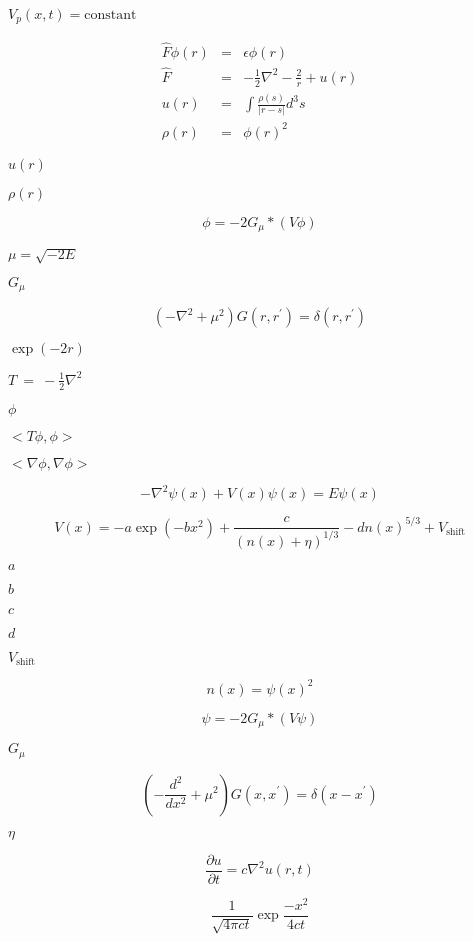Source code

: \documentclass{article}
\begin{document}
$ V_p(x,t)=\mbox{constant} $
\pagebreak

\begin{eqnarray*}
   \hat{F} \phi(r) &=& \epsilon \phi(r) \\
   \hat{F} &=& -\frac{1}{2} \nabla^2 - \frac{2}{r} + u(r) \\
   u(r) &=& \int \frac{\rho(s)}{| r - s |} d^3s \\
   \rho(r) &=& \phi(r)^2
\end{eqnarray*}
\pagebreak

$ u(r) $
\pagebreak

$ \rho(r) $
\pagebreak

\[
    \phi = - 2 G_{\mu} * ( V \phi)
\]
\pagebreak

$ \mu = \sqrt{-2E} $
\pagebreak

$G_{\mu}$
\pagebreak

\[
    \left( - \nabla^2 + \mu^2  \right) G(r,r^{\prime}) = \delta(r,r^{\prime})
\]
\pagebreak

$ \exp(-2r) $
\pagebreak

$T~=~-\frac{1}{2}
\nabla^2 $
\pagebreak

$ \phi $
\pagebreak

$ <T \phi, \phi >
$
\pagebreak

$ < \nabla \phi, \nabla \phi >
$
\pagebreak

\[
-\nabla^2 \psi(x) + V(x) \psi(x) = E \psi(x)
\]
\pagebreak

\[
V(x) = -a \exp(-b x^2) + \frac{c}{(n(x)+\eta)^{1/3}} - d n(x)^{5/3} + V_{\mbox{shift}}
\]
\pagebreak

$ a $
\pagebreak

$ b $
\pagebreak

$ c $
\pagebreak

$ d $
\pagebreak

$ V_{\mbox{shift}} $
\pagebreak

\[
n(x) = \psi(x)^2
\]
\pagebreak

\[
   \psi = - 2 G_{\mu} * \left ( V \psi \right)
\]
\pagebreak

$ G_{\mu}$
\pagebreak

\[
   \left( - \frac{d^2}{dx^2} + \mu^2 \right) G(x,x^{\prime}) = \delta(x-x^{\prime})
\]
\pagebreak

$ \eta $
\pagebreak

\[
\frac{\partial u}{\partial t} = c \nabla^2 u(r,t)
\]
\pagebreak

\[
\frac{1}{\sqrt{4 \pi c t}}  \exp \frac{-x^2}{4 c t}
\]
\pagebreak
\end{document}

==============================

The string "shift": state how many lines above contain it, giving nothing but the number.

2